Featured Column: “The Playlist

Every Friday, pop critics for The New York Times weigh in on the week’s most notable new songs and videos in “The Playlist.” With sharp and engaging commentary, they analyze each of the 10 or so tracks in their roundup — breaking down their lyrics, dissecting the instrumentals and discussing where they fit in the current music landscape.

In this lesson, we invite you to use this column as a model for your own annotated playlist. First, you’ll take a close look at a playlist from The Times. Then you’ll put together your own collection of songs around a particular topic, theme or event and, in the style of “The Playlist,” write a paragraph on each, explaining how it relates to your subject.

Ideas for Teachers

  • You can use this exercise in any number of ways depending on your subject area and learning goals. For example, in a history class, students might collect songs related to a historical event, like the civil rights movement, or to a broader topic, like protest. In an English class, students might round up songs that use a specific literary device, like irony or metaphor, or songs that relate to a novel.
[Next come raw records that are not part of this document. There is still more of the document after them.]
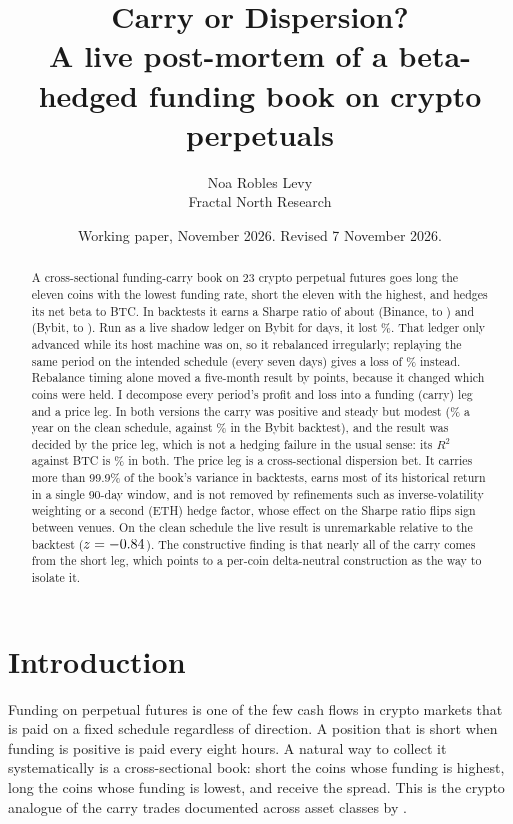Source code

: \documentclass[11pt,a4paper]{article}
\title{\textbf{Carry or Dispersion?}\\[0.3em]
\large A live post-mortem of a beta-hedged funding book on crypto perpetuals}
\author{Noa Robles Levy\\[0.2em]
\small Fractal North Research}
\date{\small Working paper, November 2026. Revised 7 November 2026.}
\begin{document}
\maketitle

\begin{abstract}
\noindent
A cross-sectional funding-carry book on 23 crypto perpetual futures goes long the
eleven coins with the lowest funding rate, short the eleven with the highest, and
hedges its net beta to BTC. In backtests it earns a Sharpe ratio of about
\BnBaseSharpe{} (Binance, \BnStart{} to \BnEnd) and \ByBaseSharpe{} (Bybit,
\ByStart{} to \ByEnd). Run as a live shadow ledger on Bybit for \LiveDays{} days, it
lost \LiveLoss\%. That ledger only advanced while its host machine was on, so it
rebalanced irregularly; replaying the same period on the intended schedule (every
seven days) gives a loss of \CleanLoss\% instead. Rebalance timing alone moved a
five-month result by \CleanGap{} points, because it changed which coins were held. I
decompose every period's profit and loss into a funding (carry) leg and a price leg.
In both versions the carry was positive and steady but modest (\CleanCarryAnn\% a
year on the clean schedule, against \ByBaseCarry\% in the Bybit backtest), and the
result was decided by the price leg, which is not a hedging failure in the usual sense:
its $R^2$ against BTC is \LiveRsqBtc\% in both. The price leg is a cross-sectional
dispersion bet. It carries more than 99.9\% of the book's variance in backtests, earns
most of its historical return in a single 90-day window, and is not removed by
refinements such as inverse-volatility weighting or a second (ETH) hedge factor, whose
effect on the Sharpe ratio flips sign between venues. On the clean schedule the live
result is unremarkable relative to the backtest ($z=\CleanZ$). The constructive finding
is that nearly all of the carry comes from the short leg, which points to a per-coin
delta-neutral construction as the way to isolate it.
\end{abstract}

\section{Introduction}

Funding on perpetual futures is one of the few cash flows in crypto markets that is
paid on a fixed schedule regardless of direction. A position that is short when
funding is positive is paid every eight hours. A natural way to collect it
systematically is a cross-sectional book: short the coins whose funding is highest,
long the coins whose funding is lowest, and receive the spread. This is the crypto
analogue of the carry trades documented across asset classes by
\citet{koijen2018carry}.
\end{document}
Playlists can even be autobiographical, with students selecting songs that express different aspects of their identities.

  • Have students create playlists on their own, or in small groups, with each student choosing a different song to contribute and write about. Students can share their playlists on YouTube or Spotify.

  • For more ways to teach with music in The New York Times, see our lesson plan “Nine Teaching Ideas for Using Music to Inspire Student Writing.”

What is your current favorite playlist? Did you make it, or did someone else? Do you like making playlists for different occasions?

Choose one playlist you have listened to recently and write about it. How would you describe the theme of the playlist? How do the lyrics, rhythms, melodies or instrumentals of the songs relate to that theme? Give an example of one song on that playlist that clearly speaks to the theme and explain why.

If you are in a classroom context, share what you wrote with a partner.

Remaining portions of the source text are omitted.